→ Aim of the exercise: Search the records that follow and extract every line containing the string "will".

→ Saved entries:

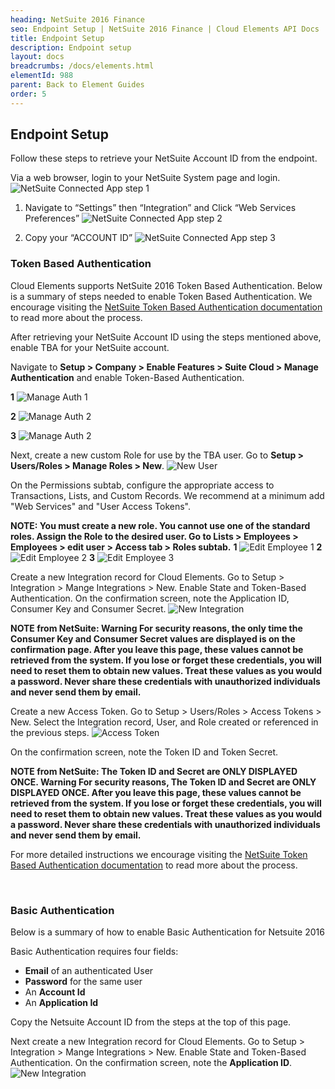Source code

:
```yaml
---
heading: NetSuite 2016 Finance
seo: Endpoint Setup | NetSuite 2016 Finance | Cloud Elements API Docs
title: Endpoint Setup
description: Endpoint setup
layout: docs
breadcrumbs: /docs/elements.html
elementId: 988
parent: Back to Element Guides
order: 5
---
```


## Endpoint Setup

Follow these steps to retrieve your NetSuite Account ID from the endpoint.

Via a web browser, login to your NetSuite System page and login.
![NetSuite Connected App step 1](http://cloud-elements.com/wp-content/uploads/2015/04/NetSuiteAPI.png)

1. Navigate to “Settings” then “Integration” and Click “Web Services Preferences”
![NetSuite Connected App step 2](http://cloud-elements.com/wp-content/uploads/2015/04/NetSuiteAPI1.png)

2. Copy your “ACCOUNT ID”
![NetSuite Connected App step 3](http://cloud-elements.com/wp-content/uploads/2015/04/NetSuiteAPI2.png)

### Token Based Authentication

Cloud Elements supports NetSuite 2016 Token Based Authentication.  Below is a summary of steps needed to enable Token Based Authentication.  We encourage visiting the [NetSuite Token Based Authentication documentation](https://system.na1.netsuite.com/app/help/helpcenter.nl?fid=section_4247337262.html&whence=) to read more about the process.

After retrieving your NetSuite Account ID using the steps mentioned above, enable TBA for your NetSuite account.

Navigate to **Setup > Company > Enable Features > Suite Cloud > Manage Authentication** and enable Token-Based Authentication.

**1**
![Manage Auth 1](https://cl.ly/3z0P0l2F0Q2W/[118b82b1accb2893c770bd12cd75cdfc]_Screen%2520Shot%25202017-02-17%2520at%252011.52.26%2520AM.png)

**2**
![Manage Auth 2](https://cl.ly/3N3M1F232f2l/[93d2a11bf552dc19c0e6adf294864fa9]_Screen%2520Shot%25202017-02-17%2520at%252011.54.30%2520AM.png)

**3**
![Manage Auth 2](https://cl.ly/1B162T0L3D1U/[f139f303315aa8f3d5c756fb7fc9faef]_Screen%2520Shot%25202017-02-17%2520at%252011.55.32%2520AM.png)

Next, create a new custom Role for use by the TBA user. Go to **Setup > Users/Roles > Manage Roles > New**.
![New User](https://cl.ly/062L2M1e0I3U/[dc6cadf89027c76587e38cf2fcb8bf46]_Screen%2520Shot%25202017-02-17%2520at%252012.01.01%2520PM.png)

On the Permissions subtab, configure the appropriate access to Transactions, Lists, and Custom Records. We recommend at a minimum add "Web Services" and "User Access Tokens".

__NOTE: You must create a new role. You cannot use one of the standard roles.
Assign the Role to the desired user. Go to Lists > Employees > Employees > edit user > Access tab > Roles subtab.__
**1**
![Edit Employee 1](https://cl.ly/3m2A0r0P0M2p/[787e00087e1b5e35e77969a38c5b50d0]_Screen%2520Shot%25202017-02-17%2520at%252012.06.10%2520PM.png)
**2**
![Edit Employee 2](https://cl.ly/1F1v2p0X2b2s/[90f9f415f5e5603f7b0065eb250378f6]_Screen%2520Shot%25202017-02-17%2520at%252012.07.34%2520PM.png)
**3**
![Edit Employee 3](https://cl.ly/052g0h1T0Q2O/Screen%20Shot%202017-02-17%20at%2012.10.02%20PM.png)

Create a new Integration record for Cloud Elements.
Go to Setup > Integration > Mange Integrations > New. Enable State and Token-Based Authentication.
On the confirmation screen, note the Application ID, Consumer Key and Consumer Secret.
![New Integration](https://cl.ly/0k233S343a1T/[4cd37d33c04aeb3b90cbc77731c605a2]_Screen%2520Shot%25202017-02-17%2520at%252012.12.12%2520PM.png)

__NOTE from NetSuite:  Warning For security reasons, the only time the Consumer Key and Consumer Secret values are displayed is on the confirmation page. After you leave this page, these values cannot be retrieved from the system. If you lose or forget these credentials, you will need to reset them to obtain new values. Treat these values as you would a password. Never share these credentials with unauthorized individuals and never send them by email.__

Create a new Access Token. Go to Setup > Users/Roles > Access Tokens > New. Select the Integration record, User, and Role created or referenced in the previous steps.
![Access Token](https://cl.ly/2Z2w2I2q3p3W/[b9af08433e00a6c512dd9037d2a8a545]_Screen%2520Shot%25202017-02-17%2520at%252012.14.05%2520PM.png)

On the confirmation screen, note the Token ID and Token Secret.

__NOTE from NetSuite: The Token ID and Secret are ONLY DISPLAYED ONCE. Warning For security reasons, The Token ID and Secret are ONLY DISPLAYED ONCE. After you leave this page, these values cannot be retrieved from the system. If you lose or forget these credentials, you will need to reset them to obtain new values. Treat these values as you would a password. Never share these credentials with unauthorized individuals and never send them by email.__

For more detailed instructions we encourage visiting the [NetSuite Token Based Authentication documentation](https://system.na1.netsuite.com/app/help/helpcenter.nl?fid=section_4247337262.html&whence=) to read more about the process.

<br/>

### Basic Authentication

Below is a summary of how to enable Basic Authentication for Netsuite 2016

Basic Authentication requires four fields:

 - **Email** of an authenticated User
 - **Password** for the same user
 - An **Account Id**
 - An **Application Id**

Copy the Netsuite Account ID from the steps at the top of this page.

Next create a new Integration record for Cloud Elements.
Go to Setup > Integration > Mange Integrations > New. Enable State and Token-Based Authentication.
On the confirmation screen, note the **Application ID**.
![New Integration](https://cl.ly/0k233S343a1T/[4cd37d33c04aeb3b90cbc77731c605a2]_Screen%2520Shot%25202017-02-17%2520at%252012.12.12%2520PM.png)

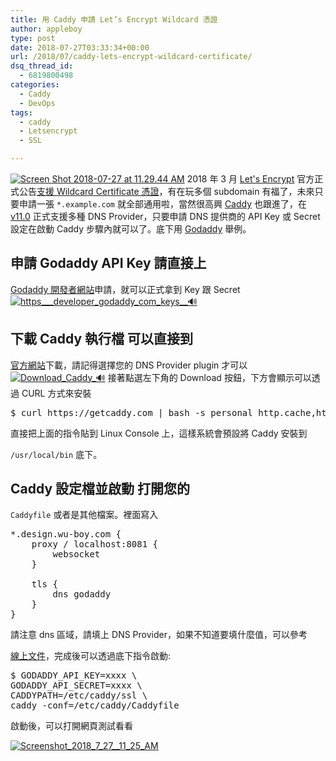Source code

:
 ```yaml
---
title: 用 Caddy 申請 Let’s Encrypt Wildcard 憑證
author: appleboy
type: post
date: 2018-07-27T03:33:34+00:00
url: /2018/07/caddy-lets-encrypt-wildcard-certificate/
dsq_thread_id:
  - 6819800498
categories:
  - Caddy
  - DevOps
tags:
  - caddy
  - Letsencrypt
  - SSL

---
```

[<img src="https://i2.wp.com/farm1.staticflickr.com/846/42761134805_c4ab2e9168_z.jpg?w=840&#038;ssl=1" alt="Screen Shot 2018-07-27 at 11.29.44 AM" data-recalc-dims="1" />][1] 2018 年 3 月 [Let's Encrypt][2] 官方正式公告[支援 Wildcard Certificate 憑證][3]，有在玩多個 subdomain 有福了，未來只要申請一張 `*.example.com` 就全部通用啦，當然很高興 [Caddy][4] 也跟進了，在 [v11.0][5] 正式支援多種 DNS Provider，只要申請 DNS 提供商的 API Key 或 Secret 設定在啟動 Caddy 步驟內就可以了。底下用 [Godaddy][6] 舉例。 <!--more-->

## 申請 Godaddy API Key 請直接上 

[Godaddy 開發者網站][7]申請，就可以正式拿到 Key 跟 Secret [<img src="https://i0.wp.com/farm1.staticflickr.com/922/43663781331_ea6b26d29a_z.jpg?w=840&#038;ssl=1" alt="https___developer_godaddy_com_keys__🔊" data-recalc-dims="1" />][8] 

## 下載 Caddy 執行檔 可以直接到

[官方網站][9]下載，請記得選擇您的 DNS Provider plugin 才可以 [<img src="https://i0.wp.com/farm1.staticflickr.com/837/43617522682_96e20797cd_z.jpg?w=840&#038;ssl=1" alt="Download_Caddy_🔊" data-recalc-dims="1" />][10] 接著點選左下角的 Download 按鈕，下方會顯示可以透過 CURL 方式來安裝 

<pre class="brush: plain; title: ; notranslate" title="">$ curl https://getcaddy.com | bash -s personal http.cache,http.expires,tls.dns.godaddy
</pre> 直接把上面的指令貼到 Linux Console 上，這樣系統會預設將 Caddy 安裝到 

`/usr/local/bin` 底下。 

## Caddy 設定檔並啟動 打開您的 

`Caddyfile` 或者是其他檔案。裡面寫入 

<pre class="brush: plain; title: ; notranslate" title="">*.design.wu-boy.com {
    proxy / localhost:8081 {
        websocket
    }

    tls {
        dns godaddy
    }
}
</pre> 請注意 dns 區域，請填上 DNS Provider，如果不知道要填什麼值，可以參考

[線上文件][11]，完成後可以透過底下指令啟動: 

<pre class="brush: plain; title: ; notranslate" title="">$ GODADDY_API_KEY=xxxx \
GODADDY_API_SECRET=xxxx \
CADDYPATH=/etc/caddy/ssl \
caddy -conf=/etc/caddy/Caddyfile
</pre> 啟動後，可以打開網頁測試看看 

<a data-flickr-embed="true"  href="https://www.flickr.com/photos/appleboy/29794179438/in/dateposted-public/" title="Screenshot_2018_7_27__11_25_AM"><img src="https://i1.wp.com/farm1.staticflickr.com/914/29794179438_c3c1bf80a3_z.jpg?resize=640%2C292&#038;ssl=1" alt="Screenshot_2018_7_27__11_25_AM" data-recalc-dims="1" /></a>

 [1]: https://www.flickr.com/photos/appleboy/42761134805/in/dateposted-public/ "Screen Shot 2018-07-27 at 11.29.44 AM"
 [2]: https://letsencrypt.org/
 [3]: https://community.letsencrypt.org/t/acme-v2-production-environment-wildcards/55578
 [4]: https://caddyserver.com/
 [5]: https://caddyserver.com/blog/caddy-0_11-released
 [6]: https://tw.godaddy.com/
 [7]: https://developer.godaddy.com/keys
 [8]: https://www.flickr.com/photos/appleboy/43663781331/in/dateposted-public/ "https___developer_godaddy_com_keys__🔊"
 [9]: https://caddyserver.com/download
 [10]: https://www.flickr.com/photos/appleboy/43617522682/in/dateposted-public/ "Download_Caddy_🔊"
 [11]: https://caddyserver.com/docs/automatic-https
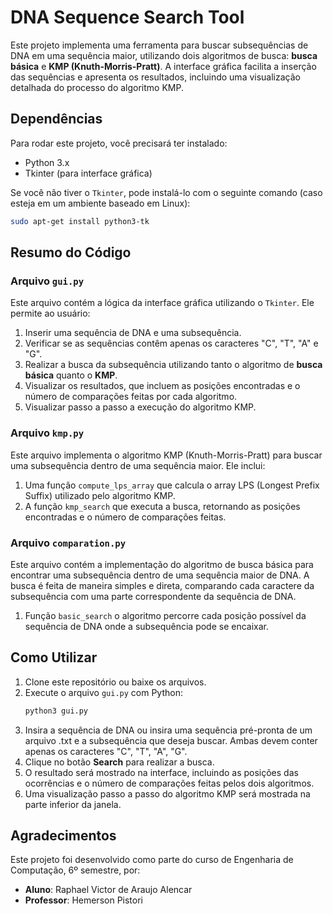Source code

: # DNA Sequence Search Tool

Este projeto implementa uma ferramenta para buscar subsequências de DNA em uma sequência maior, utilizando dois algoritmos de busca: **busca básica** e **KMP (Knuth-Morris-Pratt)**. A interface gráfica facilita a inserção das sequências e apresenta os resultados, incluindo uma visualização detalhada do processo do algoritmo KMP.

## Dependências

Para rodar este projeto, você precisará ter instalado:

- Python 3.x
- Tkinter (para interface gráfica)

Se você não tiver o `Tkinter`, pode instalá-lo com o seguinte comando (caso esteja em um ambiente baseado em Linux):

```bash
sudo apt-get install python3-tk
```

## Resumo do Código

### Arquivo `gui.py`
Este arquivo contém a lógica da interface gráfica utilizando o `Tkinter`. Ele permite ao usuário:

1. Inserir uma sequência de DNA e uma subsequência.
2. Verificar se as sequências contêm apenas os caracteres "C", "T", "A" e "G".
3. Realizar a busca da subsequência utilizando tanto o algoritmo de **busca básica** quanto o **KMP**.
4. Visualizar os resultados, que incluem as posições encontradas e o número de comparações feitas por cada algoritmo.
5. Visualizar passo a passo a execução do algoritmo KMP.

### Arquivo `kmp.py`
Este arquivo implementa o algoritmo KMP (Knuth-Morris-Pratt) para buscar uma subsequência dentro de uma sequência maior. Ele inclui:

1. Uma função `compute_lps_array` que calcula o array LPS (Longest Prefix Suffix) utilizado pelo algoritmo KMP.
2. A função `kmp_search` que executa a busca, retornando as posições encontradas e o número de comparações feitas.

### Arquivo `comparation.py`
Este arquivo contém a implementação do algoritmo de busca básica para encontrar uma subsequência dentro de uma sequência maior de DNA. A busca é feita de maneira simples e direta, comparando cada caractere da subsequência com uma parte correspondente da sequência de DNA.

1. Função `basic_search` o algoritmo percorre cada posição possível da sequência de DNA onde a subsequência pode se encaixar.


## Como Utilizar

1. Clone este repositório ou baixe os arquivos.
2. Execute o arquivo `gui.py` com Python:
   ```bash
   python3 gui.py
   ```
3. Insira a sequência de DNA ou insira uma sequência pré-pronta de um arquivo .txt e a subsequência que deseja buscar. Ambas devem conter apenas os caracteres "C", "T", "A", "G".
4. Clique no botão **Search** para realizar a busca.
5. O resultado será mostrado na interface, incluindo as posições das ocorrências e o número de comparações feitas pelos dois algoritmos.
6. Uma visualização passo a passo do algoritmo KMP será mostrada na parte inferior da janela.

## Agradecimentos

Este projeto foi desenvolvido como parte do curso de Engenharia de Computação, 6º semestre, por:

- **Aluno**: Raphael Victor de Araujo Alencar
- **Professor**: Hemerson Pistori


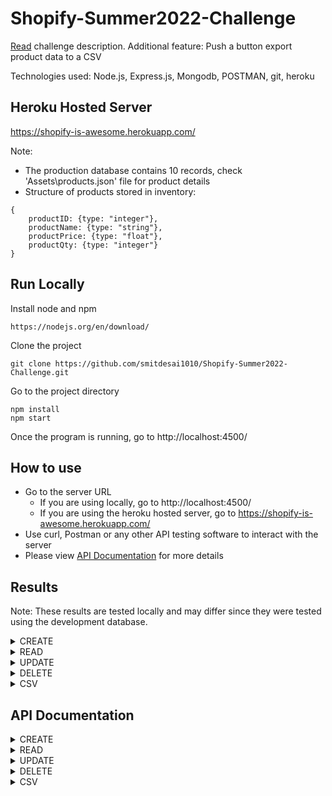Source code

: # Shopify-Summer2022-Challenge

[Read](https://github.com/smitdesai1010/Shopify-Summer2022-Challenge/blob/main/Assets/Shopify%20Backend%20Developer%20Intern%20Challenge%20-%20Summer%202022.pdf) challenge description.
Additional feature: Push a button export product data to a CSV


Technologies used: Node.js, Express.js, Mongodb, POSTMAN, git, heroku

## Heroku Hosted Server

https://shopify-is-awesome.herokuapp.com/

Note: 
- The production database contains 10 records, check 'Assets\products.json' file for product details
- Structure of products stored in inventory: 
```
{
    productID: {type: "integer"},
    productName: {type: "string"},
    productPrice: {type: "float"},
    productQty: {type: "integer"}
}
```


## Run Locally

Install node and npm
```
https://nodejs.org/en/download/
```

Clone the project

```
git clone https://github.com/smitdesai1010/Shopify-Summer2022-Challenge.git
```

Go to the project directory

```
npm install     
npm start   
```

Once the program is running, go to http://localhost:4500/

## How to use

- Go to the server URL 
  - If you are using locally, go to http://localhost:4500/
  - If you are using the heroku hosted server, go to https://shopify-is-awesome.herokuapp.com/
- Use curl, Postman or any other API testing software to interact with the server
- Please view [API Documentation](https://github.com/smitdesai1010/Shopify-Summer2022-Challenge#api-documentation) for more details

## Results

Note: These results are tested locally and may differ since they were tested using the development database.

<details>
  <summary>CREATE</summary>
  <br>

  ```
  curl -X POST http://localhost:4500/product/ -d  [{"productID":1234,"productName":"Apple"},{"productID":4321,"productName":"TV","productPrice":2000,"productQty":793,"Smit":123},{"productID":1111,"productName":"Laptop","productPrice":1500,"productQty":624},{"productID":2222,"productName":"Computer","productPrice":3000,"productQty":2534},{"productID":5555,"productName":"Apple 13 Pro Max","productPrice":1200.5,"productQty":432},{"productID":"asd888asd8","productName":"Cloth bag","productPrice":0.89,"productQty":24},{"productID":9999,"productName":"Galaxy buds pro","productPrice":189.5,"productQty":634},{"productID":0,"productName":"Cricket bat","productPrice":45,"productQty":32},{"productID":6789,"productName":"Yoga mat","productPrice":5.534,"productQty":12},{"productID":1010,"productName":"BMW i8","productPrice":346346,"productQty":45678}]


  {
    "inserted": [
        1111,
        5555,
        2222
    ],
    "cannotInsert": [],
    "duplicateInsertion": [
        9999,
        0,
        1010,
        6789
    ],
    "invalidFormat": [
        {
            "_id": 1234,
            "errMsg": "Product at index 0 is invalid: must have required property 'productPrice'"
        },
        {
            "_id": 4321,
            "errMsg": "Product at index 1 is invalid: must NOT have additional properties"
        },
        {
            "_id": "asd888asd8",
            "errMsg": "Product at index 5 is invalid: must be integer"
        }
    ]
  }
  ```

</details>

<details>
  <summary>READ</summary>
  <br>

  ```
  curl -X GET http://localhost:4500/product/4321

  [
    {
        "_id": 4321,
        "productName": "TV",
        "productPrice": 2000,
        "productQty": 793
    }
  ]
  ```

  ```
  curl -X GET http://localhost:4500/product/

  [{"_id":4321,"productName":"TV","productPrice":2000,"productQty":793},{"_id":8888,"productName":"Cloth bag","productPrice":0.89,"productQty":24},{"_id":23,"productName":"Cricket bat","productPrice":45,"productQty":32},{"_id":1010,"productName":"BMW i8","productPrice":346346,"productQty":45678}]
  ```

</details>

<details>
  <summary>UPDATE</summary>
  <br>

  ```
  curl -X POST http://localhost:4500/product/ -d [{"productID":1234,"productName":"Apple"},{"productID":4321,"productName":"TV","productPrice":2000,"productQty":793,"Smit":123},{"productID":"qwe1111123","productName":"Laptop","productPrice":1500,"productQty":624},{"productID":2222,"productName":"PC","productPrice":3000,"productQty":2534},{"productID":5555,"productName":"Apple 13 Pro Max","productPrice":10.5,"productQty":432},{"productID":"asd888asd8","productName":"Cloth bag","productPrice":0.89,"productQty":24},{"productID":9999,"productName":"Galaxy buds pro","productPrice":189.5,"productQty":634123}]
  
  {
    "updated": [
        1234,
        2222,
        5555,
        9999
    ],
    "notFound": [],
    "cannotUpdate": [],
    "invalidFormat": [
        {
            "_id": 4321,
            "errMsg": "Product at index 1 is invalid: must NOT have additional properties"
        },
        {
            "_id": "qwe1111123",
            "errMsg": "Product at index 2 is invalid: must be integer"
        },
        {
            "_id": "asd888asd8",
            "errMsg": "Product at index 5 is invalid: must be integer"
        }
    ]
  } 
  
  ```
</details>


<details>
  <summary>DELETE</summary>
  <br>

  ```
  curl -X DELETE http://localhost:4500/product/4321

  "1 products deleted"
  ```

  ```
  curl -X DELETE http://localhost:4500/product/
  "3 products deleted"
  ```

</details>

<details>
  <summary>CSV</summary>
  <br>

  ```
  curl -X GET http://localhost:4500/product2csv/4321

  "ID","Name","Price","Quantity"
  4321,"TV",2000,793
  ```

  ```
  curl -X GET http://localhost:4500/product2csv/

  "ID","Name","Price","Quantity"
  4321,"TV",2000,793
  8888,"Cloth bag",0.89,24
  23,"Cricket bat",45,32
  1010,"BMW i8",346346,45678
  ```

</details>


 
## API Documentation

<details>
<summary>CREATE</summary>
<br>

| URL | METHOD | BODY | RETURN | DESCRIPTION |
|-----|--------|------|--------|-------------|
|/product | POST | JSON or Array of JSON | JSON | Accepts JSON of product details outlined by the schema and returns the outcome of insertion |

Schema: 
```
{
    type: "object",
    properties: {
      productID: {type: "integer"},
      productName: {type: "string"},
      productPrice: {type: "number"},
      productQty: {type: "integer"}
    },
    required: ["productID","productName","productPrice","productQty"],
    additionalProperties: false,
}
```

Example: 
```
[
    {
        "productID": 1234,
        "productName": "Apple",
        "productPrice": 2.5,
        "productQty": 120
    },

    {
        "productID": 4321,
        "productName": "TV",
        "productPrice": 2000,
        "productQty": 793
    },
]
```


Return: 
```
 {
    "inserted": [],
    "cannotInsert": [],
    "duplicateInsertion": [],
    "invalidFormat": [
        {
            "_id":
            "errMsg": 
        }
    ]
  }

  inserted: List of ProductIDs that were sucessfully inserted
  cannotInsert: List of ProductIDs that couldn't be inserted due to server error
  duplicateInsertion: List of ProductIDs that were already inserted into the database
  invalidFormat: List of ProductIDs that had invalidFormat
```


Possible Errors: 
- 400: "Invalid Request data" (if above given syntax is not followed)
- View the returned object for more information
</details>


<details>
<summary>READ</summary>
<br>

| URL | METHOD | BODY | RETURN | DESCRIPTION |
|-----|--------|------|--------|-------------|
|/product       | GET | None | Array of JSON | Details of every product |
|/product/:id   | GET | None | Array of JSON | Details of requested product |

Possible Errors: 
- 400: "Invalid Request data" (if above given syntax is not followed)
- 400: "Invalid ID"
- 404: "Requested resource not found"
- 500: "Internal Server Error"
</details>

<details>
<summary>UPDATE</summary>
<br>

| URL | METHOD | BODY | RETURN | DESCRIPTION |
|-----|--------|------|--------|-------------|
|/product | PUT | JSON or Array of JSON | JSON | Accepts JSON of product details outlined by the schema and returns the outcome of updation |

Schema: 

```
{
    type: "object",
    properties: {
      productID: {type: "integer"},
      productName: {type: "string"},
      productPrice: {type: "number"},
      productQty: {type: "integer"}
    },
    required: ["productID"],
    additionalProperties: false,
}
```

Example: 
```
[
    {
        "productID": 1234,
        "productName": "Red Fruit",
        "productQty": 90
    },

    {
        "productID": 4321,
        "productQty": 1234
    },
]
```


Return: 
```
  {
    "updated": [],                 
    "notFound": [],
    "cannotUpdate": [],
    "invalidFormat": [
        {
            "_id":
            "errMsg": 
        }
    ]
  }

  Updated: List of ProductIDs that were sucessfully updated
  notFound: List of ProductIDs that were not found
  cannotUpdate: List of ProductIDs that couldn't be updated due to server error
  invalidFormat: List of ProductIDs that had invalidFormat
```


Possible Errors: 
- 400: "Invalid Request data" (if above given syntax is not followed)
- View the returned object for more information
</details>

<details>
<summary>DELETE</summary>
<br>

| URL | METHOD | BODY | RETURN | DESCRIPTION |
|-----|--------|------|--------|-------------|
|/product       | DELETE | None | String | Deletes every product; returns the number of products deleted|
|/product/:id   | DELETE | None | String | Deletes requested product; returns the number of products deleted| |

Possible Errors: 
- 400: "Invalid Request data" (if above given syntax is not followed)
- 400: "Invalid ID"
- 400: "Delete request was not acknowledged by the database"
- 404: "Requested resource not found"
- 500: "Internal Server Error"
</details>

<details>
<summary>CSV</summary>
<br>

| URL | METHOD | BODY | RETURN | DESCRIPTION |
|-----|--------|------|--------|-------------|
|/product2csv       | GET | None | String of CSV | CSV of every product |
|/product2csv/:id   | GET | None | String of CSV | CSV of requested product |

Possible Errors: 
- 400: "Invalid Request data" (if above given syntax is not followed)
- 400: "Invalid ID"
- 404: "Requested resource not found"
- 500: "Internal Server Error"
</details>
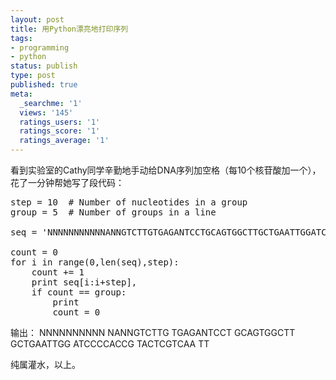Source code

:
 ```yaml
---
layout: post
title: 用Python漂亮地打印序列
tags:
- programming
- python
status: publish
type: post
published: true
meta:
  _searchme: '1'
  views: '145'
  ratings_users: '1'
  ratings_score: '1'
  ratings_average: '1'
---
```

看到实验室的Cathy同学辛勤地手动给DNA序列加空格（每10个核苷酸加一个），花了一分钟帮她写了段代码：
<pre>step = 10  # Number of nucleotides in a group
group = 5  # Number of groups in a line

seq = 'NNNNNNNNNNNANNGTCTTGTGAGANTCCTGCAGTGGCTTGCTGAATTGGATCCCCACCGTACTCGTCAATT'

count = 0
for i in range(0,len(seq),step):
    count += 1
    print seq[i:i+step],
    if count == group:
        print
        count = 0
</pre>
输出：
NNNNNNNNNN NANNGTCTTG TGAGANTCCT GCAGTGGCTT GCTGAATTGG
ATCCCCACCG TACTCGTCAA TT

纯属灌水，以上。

→ Problem solution:
__NOTE from NetSuite:  Warning For security reasons, the only time the Consumer Key and Consumer Secret values are displayed is on the confirmation page. After you leave this page, these values cannot be retrieved from the system. If you lose or forget these credentials, you will need to reset them to obtain new values. Treat these values as you would a password. Never share these credentials with unauthorized individuals and never send them by email.__
__NOTE from NetSuite: The Token ID and Secret are ONLY DISPLAYED ONCE. Warning For security reasons, The Token ID and Secret are ONLY DISPLAYED ONCE. After you leave this page, these values cannot be retrieved from the system. If you lose or forget these credentials, you will need to reset them to obtain new values. Treat these values as you would a password. Never share these credentials with unauthorized individuals and never send them by email.__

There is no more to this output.